May 26th, 2009 | Published in Google Mac Blog
(Note: this is one of our occasional extra-geeky technical posts. If this isn't your thing, don't worry; our usual non-technical stuff will be back soon.)
If you're a programmer, there are many reasons why you might want to go exploring the inner workings of Mac OS X. You might want to learn how how Apple achieves interesting effects. Or perhaps you're just curious about how things work. (We're all adults here, so I won't lecture you about the dangers of using private or undocumented interfaces in your apps.)
In any case, though, you need to know how to read assembly, either PowerPC (if you have an older Mac) or x86 (if you have anything recent). While there are good resources available to learn about reading PowerPC assembly for exploration, there are fewer about x86. Despite the present and future of the Mac being x86, it seems like people have lots of anxiety about having to work with it.
I think the problem is not a lack of documentation on x86 assembly, but a surfeit of it. Most of it is Windows- or DOS-centric, usually with syntax that doesn't apply (Intel syntax vs the AT&T syntax that GCC uses), and with the aim of teaching how to write it. But reading x86 assembly really isn't that hard. If all you want to do is learn how to read the code generated by GCC, it's probably just as easy as PowerPC.
The other day I was investigating how window minimization and window titles work. While exploring, I took notes of my discoveries. Let's touch on two functions, in both PowerPC and x86 flavors.
Before we begin, I'm going to assume that you're comfortable with assembly in general (though not necessarily with any particular one). If you have the latest developer tools, launch Shark (in
/Developer/Applications/Performance Tools) and in the Help menu you can access various ISA references.

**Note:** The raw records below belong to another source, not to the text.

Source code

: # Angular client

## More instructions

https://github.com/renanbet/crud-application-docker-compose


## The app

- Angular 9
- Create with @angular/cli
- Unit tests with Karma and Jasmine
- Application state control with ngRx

In addition, Apple has ABI documentation for both the PowerPC and x86. I'm going to go over each function twice (once for PowerPC and once for x86); feel free to skim the PowerPC version if you're accustomed to it. And finally, this is only for the 32-bit version of each platform; things change even more with 64 bits.
The trail always begins with a public call that uses the SPI that you want to figure out. In this case, I chose
SetWindowTitleWithCFString because it has to somehow set the title of a window even if it's minimized. I went with Carbon because sometimes the dynamic nature of Objective-C with Cocoa makes tracing code harder.
<+0>: mflr r0 // save linkage
<+4>: stmw r30,-8(r1) // stash r30, r31
<+8>: mr r30,r4 // save r4 (new title)
<+12>: stw r0,8(r1) // make stack frame
<+16>: stwu r1,-80(r1) // make stack frame
This is the prologue of the function. The PowerPC doesn't have a dedicated stack pointer (convention is to use
r1 for that), so the common way of implementing branches by pushing the PC onto the stack doesn't work. Instead, the PowerPC has a link register and a command
bl to branch and put the old PC value into the link register. Thus, almost every function starts with
mflr r0, to pull the old PC into a usable register. Then in <+4> we save off some registers that we're going to smash. Every function needs scratch registers to hold local variables, and usually the high-numbered registers are used. The
stmw (store multiple words) instruction is useful for ditching many high registers on the stack. Then in <+12> we drop the old PC onto the stack and allocate 80 bytes on the stack.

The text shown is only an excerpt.